Neste ano, porém, o cenário está mais complicado com o agravamento da crise econômica. Os bancos parecem mais duros nas negociações prevendo que a tendência no próximo ano é de que os lucros devam encolher como consequência da recessão. “Apesar do sindicato (dos bancários) ser forte, existe toda essa argumentação dos bancos de que passamos por um um momento em que é preciso evitar aumento de despesas”, afirma Luis Santacreu, da Austing Rating. O analista explica, no entanto, que apesar da conjuntura econômica mais complicada, os bancos ainda estão registrando lucro. “Diferentemente de setores como o da construção civil, o setor bancário não está em crise de quebra de bancos ou com prejuízos para justificar essa não renovação da inflação”.

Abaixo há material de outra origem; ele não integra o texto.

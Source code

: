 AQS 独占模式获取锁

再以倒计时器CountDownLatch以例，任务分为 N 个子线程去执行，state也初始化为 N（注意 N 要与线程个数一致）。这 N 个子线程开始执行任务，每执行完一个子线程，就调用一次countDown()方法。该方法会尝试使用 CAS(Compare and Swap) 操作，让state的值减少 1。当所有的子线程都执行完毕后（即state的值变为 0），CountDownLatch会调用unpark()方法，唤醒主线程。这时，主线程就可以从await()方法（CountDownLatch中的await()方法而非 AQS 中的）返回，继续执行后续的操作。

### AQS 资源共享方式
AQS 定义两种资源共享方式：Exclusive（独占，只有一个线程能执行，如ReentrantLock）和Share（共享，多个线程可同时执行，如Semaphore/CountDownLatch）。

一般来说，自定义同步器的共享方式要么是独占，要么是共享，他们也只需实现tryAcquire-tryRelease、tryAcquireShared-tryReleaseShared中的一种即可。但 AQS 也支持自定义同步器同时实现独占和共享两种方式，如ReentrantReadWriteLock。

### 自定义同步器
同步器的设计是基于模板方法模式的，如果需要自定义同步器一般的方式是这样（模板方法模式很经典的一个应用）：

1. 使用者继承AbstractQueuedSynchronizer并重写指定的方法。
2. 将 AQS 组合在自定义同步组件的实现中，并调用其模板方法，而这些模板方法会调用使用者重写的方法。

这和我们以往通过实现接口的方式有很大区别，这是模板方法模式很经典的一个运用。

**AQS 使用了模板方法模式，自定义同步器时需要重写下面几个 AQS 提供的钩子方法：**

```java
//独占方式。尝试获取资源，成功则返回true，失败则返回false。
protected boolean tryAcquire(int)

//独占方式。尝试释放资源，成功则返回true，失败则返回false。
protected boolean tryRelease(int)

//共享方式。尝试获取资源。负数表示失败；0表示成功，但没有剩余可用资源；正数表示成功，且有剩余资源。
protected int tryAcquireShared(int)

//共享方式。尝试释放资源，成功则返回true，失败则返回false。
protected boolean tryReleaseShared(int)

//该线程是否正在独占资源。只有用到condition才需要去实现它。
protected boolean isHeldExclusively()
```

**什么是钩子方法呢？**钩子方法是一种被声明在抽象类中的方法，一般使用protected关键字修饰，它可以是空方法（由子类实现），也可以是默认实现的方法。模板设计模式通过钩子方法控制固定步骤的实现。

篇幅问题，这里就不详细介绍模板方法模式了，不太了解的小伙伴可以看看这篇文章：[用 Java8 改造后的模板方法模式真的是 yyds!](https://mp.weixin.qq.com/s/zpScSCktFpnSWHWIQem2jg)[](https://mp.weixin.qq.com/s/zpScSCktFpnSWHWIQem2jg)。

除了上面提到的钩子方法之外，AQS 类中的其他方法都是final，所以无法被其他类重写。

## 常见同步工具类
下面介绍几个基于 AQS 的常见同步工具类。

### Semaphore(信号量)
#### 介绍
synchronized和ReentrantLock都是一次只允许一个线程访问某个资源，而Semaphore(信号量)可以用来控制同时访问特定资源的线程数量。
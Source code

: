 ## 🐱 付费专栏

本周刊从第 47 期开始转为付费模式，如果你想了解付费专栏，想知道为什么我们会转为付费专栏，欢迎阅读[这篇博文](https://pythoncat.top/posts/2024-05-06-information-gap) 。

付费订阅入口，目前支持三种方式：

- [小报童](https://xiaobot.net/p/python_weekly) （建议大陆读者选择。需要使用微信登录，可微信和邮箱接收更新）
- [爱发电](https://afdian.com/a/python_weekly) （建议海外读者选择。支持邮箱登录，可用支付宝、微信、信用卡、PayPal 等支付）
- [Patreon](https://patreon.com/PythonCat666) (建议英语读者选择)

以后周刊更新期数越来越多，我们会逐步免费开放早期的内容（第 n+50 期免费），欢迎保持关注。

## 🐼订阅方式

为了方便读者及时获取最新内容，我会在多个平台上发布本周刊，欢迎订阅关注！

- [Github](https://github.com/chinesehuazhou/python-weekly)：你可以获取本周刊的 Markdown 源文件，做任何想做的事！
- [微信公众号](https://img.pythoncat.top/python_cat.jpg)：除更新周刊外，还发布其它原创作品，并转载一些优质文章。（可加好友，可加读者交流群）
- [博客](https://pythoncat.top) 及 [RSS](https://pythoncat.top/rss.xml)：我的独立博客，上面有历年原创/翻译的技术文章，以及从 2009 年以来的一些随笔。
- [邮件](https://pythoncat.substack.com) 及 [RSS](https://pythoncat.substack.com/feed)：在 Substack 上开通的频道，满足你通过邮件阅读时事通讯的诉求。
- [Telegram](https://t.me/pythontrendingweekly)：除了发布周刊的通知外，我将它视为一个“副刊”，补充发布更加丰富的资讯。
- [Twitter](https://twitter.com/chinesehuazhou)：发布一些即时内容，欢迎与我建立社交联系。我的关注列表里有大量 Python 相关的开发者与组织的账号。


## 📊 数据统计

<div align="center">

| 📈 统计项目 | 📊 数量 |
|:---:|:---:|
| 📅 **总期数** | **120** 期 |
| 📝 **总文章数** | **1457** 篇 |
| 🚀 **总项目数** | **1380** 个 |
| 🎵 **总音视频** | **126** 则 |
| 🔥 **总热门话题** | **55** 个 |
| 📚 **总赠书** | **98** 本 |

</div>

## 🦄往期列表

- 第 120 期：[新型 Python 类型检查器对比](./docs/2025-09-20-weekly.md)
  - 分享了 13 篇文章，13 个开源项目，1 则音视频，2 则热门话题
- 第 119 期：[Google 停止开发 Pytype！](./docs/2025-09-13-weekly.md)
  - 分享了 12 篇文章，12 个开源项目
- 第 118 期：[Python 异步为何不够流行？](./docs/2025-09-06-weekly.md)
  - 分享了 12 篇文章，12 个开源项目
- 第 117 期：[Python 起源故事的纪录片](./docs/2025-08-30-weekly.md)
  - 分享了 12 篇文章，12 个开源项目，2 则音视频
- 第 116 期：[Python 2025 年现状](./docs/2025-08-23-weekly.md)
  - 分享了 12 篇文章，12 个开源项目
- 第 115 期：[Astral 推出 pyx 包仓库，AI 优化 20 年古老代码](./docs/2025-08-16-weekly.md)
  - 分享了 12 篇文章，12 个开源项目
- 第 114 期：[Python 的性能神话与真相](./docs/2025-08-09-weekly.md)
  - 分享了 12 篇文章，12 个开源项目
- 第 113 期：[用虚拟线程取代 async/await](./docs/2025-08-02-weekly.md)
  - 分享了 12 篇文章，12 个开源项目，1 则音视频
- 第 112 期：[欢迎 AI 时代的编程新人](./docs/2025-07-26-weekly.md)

Juntos, Banco do Brasil, Bradesco, Itaú- Unibanco e Santander lucraram 13,46 bilhões de reais no segundo trimestre de 2016 – nos três meses anteriores, o lucro havia sido de 12,877 bilhões, segundo a Economática. Apesar da recuperação frente aos trimestres anteriores, o lucro ficou abaixo dos 17,3 bilhões do mesmo período de 2015.
Para a Roberto von der Osten, presidente da Confederação Nacional dos Trabalhadores do Ramo Financeiro (Contraf-CUT), as justificativas dadas pelos bancos para não aceitar as propostas da categoria não correspondem à realidade do setor. “Estamos negociando com um dos setores que mais teve lucro na sociedade, não somos trabalhadores de montadoras ou da construção civil que estão sofrendo com a crise”, afirma.
Há 13 anos a categoria não aceita nenhuma negociação de reajuste salarial abaixo da inflação e, segundo Osten, não pretende começar a fazer parte da estatística da maioria dos setores que vem perdendo a queda de braço nas negociações. Segundo levantamento da Fundação Instituto de Pesquisas Econômicas (Fipe), mais da metade das negociações coletivas com vigência em agosto terminaram em ajustes abaixo do Índice Nacional de Preços ao Consumidor(INPC) do período.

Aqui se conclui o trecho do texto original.